Paul Simkiss founded Simkiss Control Systems in 1999 but set up a second business – Simkiss Home Automation – after spotting a gap in the market when he installed smart tech in his own farmhouse.

As well as being able to control all aspects of his home’s technology through a display panel, the 48-year-old can check everything remotely via a mobile phone app, including monitoring his CCTV to controlling the lighting, blinds, TV, music system and several other features.

The entrepreneur said the smart home technology is attracting interest from Premier League footballers to assisted living providers, the latter of whom want to improve the lives of residents and check that that they’re safe.

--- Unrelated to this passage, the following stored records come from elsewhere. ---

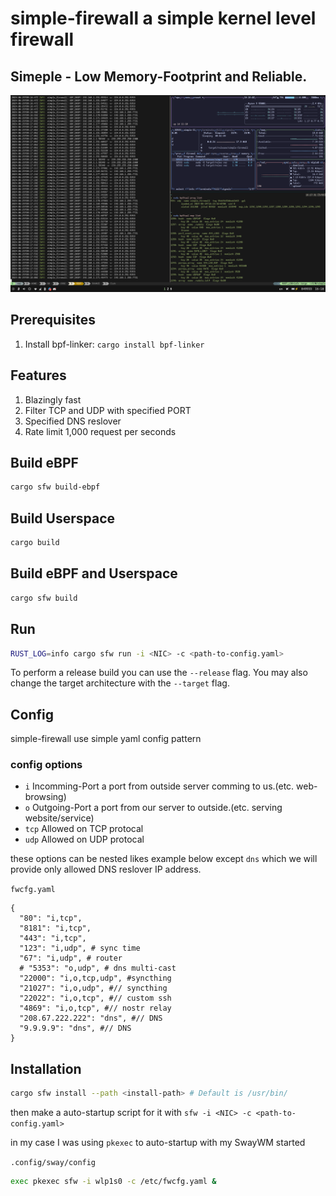 # simple-firewall a simple kernel level firewall

## Simeple - Low Memory-Footprint and Reliable.

![ScreenShot](https://github.com/vazw/simple-firewall/blob/main/screenshot/screenshot.png)

## Prerequisites

1. Install bpf-linker: `cargo install bpf-linker`

## Features

1. Blazingly fast
2. Filter TCP and UDP with specified PORT
3. Specified DNS reslover
4. Rate limit 1,000 request per seconds

## Build eBPF

```bash
cargo sfw build-ebpf
```

## Build Userspace

```bash
cargo build
```

## Build eBPF and Userspace

```bash
cargo sfw build
```

## Run

```bash
RUST_LOG=info cargo sfw run -i <NIC> -c <path-to-config.yaml>
```

To perform a release build you can use the `--release` flag.
You may also change the target architecture with the `--target` flag.

## Config

simple-firewall use simple yaml config pattern

### config options

- `i` Incomming-Port a port from outside server comming to us.(etc. web-browsing)
- `o` Outgoing-Port a port from our server to outside.(etc. serving website/service)
- `tcp` Allowed on TCP protocal
- `udp` Allowed on UDP protocal

these options can be nested likes example below except `dns` which we will provide only allowed DNS reslover IP address.

`fwcfg.yaml`

```
{
  "80": "i,tcp",
  "8181": "i,tcp",
  "443": "i,tcp",
  "123": "i,udp", # sync time
  "67": "i,udp", # router
  # "5353": "o,udp", # dns multi-cast
  "22000": "i,o,tcp,udp", #syncthing
  "21027": "i,o,udp", #// syncthing
  "22022": "i,o,tcp", #// custom ssh
  "4869": "i,o,tcp", #// nostr relay
  "208.67.222.222": "dns", #// DNS
  "9.9.9.9": "dns", #// DNS
}
```

## Installation

```bash
cargo sfw install --path <install-path> # Default is /usr/bin/
```

then make a auto-startup script for it with `sfw -i <NIC> -c <path-to-config.yaml>`

in my case I was using `pkexec` to auto-startup with my SwayWM started

`.config/sway/config`

```bash
exec pkexec sfw -i wlp1s0 -c /etc/fwcfg.yaml &
```
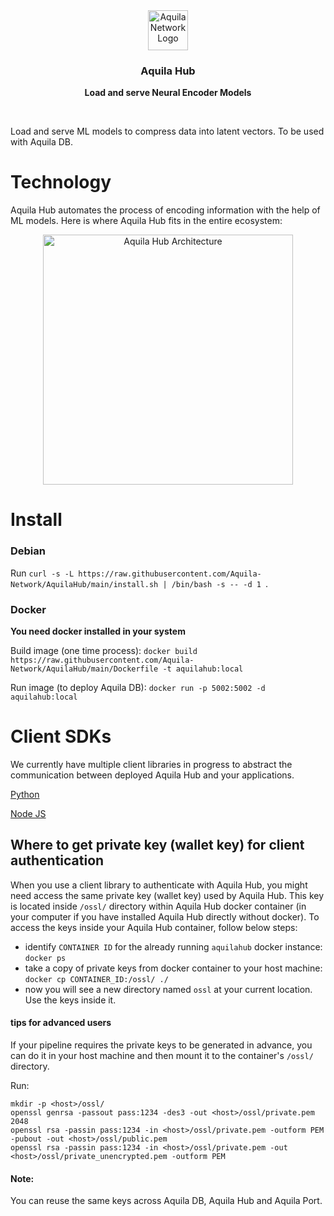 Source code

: <div align="center">
  <a href="https://aquila.network">
    <img
      src="https://user-images.githubusercontent.com/19545678/133918727-5a37c6be-676f-427b-8c86-dd50f58d1287.png"
      alt="Aquila Network Logo"
      height="64"
    />
  </a>
  <br />
  <p>
    <h3>
      <b>
        Aquila Hub
      </b>
    </h3>
  </p>
  <p>
    <b>
      Load and serve Neural Encoder Models
    </b>
  </p>
  <br/>
</div>

Load and serve ML models to compress data into latent vectors. To be used with Aquila DB.

# Technology

Aquila Hub automates the process of encoding information with the help of ML models. Here is where Aquila Hub fits in the entire ecosystem:
<div align="center">
  <img
    src="https://user-images.githubusercontent.com/19545678/133918439-e08f314b-ad15-441e-a605-2fd2ec37a509.png"
    alt="Aquila Hub Architecture"
    height="400"
  />
 <br/>
</div>

# Install
### Debian

Run `curl -s -L https://raw.githubusercontent.com/Aquila-Network/AquilaHub/main/install.sh | /bin/bash -s -- -d 1 `.

### Docker

**You need docker installed in your system**

Build image (one time process): `docker build https://raw.githubusercontent.com/Aquila-Network/AquilaHub/main/Dockerfile -t aquilahub:local`

Run image (to deploy Aquila DB): `docker run -p 5002:5002 -d aquilahub:local`

# Client SDKs
We currently have multiple client libraries in progress to abstract the communication between deployed Aquila Hub and your applications.

[Python](https://github.com/Aquila-Network/AquilaPy)

[Node JS](https://github.com/Aquila-Network/AquilaJS)

## Where to get private key (wallet key) for client authentication
When you use a client library to authenticate with Aquila Hub, you might need access the same private key (wallet key) used by Aquila Hub. This key is located inside `/ossl/` directory within Aquila Hub docker container (in your computer if you have installed Aquila Hub directly without docker). To access the keys inside your Aquila Hub container, follow below steps:

* identify `CONTAINER ID` for the already running `aquilahub` docker instance:
`docker ps`
* take a copy of private keys from docker container to your host machine:
`docker cp CONTAINER_ID:/ossl/ ./`
* now you will see a new directory named `ossl` at your current location. Use the keys inside it.

#### tips for advanced users
If your pipeline requires the private keys to be generated in advance, you can do it in your host machine and then mount it to the container's `/ossl/` directory. 

Run:
```
mkdir -p <host>/ossl/
openssl genrsa -passout pass:1234 -des3 -out <host>/ossl/private.pem 2048
openssl rsa -passin pass:1234 -in <host>/ossl/private.pem -outform PEM -pubout -out <host>/ossl/public.pem
openssl rsa -passin pass:1234 -in <host>/ossl/private.pem -out <host>/ossl/private_unencrypted.pem -outform PEM
```
#### Note:
You can reuse the same keys across Aquila DB, Aquila Hub and Aquila Port.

“We’re also working with a property developer in London who is building 630 flats and we’re creating a control panel for each home,” he said. “It’s all about giving choice to the homeowner.”

The home automation side of the Rochdale business currently accounts for £1m of the group’s total £7m turnover but Simkiss predicts it will reach £8m by 2021 as the company’s overall turnover doubles to £14m.

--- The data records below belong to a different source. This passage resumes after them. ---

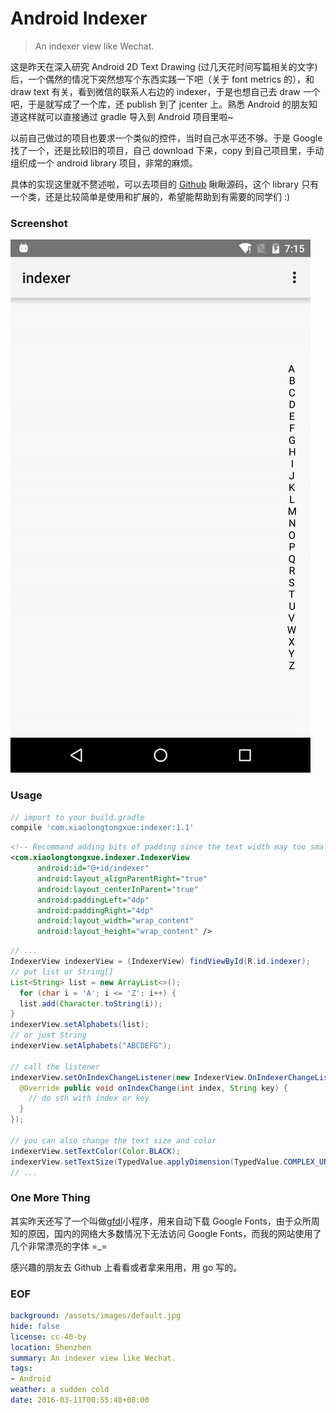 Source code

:Android Indexer
===

> An indexer view like Wechat.

这是昨天在深入研究 Android 2D Text Drawing (过几天花时间写篇相关的文字) 后，一个偶然的情况下突然想写个东西实践一下吧（关于 font metrics 的），和 draw text 有关，看到微信的联系人右边的 indexer，于是也想自己去 draw 一个吧，于是就写成了一个库，还 publish 到了 jcenter 上。熟悉 Android 的朋友知道这样就可以直接通过 gradle 导入到 Android 项目里啦~

以前自己做过的项目也要求一个类似的控件，当时自己水平还不够。于是 Google 找了一个，还是比较旧的项目，自己 download 下来，copy 到自己项目里，手动组织成一个 android library 项目，非常的麻烦。

具体的实现这里就不赘述啦，可以去项目的 [Github][1] 瞅瞅源码，这个 library 只有一个类，还是比较简单是使用和扩展的，希望能帮助到有需要的同学们 :)

### Screenshot
![Screenshot](screenshot.gif)

### Usage
```groovy
// import to your build.gradle
compile 'com.xiaolongtongxue:indexer:1.1'
```

```xml
<!-- Recommand adding bits of padding since the text width may too small making touch hard -->
<com.xiaolongtongxue.indexer.IndexerView
      android:id="@+id/indexer"
      android:layout_alignParentRight="true"
      android:layout_centerInParent="true"
      android:paddingLeft="4dp"
      android:paddingRight="4dp"
      android:layout_width="wrap_content"
      android:layout_height="wrap_content" />
```

```java
// ...
IndexerView indexerView = (IndexerView) findViewById(R.id.indexer);
// put list or String[]
List<String> list = new ArrayList<>();
  for (char i = 'A'; i <= 'Z'; i++) {
  list.add(Character.toString(i));
}
indexerView.setAlphabets(list);
// or just String
indexerView.setAlphabets("ABCDEFG");

// call the listener
indexerView.setOnIndexChangeListener(new IndexerView.OnIndexerChangeListener() {
  @Override public void onIndexChange(int index, String key) {
    // do sth with index or key
  }
});

// you can also change the text size and color
indexerView.setTextColor(Color.BLACK);
indexerView.setTextSize(TypedValue.applyDimension(TypedValue.COMPLEX_UNIT_SP, 14, getResources().getDisplayMetrics()));
// ...
```

### One More Thing
其实昨天还写了一个叫做[gfdl][2]小程序，用来自动下载 Google Fonts，由于众所周知的原因，国内的网络大多数情况下无法访问 Google Fonts，而我的网站使用了几个非常漂亮的字体 =_=

感兴趣的朋友去 Github 上看看或者拿来用用，用 go 写的。

### EOF
```yaml
background: /assets/images/default.jpg
hide: false
license: cc-40-by
location: Shenzhen
summary: An indexer view like Wechat.
tags:
- Android
weather: a sudden cold
date: 2016-03-11T00:55:48+08:00
```

[1]: https://github.com/longkai/indexer
[2]: https://github.com/longkai/xiaolongtongxue.com/tree/alpha/cmd/gfdl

The company is based at Bentley Avenue, which is part of Stakehill Industrial Estate, and employs 68 people.

“Rochdale is great location for business with brilliant access to the motorway network,” he said. “There’s a good base of technical people in Rochdale while the manufacturing sector is very strong. There’s space to grow and the council is very supportive.”

Simkiss admits he fell into the smart home market by chance.

“I was looking at doing some work in the farmhouse that we had,” he recalled. “I thought if I was rewiring the place I would look at home automation. I installed technology from a company called Legrand into the house.

“When I spoke to Legrand I was told that 80 per cent of people who installed home automation weren’t happy. It wasn’t because the components weren’t working but rather because they’d either been oversold it, it had been installed poorly; or they’d received poor customer service.

“I thought ‘we do controls on an every day basis so for us it’s easy’. I approached Legrand and said I’d be a distributor for them. We amalgamated the controls into one panel.

“The problem with home automation at the time was it was quite fragmented. You had different controls for things like your lighting and audio visual equipment. There was nothing that linked everything into one system.

“It was about doing the installation at a reasonable cost. If we can help people assemble components and give them a box that they put in a room in the house it would be a massive step forward.”

Simkiss is born and bred in Rochdale and admitted his education was overshadowed by undiagnosed dyslexia.

“I didn’t excel on the English side but I was good at maths and science and making things work,” he said. “I didn’t find out I had dyslexia until after I left school. These days I do presentations and I speak in front of hundreds of people and I’m fine but if someone asked me to read a book in front of an audience I’d struggle.”

He left school with a B in O-Level engineering and had an unsuccessful six-month stint with his family’s garage recovery before starting a YTS with the Rochdale Training Association.

He then got an apprenticeship with Extrusion Press Services in Littleborough, where he stayed for 10 years before going to work for Manchester-based Varcol Electrical Services

In 1999 he decided to launch his own business – Simkiss Control Systems – after being convinced by his then wife to take the plunge.

“It was a risk because I had a young daughter and my wife Jessica was pregnant with our second but she said ‘what have we got to lose?’ so I had to put my money where my mouth was,” he said.

“Customers wanted a one-stop shop. They wanted to make the control panel, do the software and do the electrical installation all in one. I set up offering all three.”

He started by making the control panels in his garage but in their second year a customer went bust owing him £38,000 so he took the decision to work directly with the main contractor.

They have developed lasting relationships in the gas industry and now work with blue chip clients like Siemens, ABB and Northern Gas Network.

In 2009 Simkiss took a step back and delegated some of the decision-making to his senior managers, which helped the business grow. At about the same time they moved to their current office in Stakehill Industrial Estate.

He launched a second business – Simkiss Home Automation – which he predicts will reach £4m-£5m turnover by 2020 and £8m in 2021, swelling the company’s overall turnover to £14m.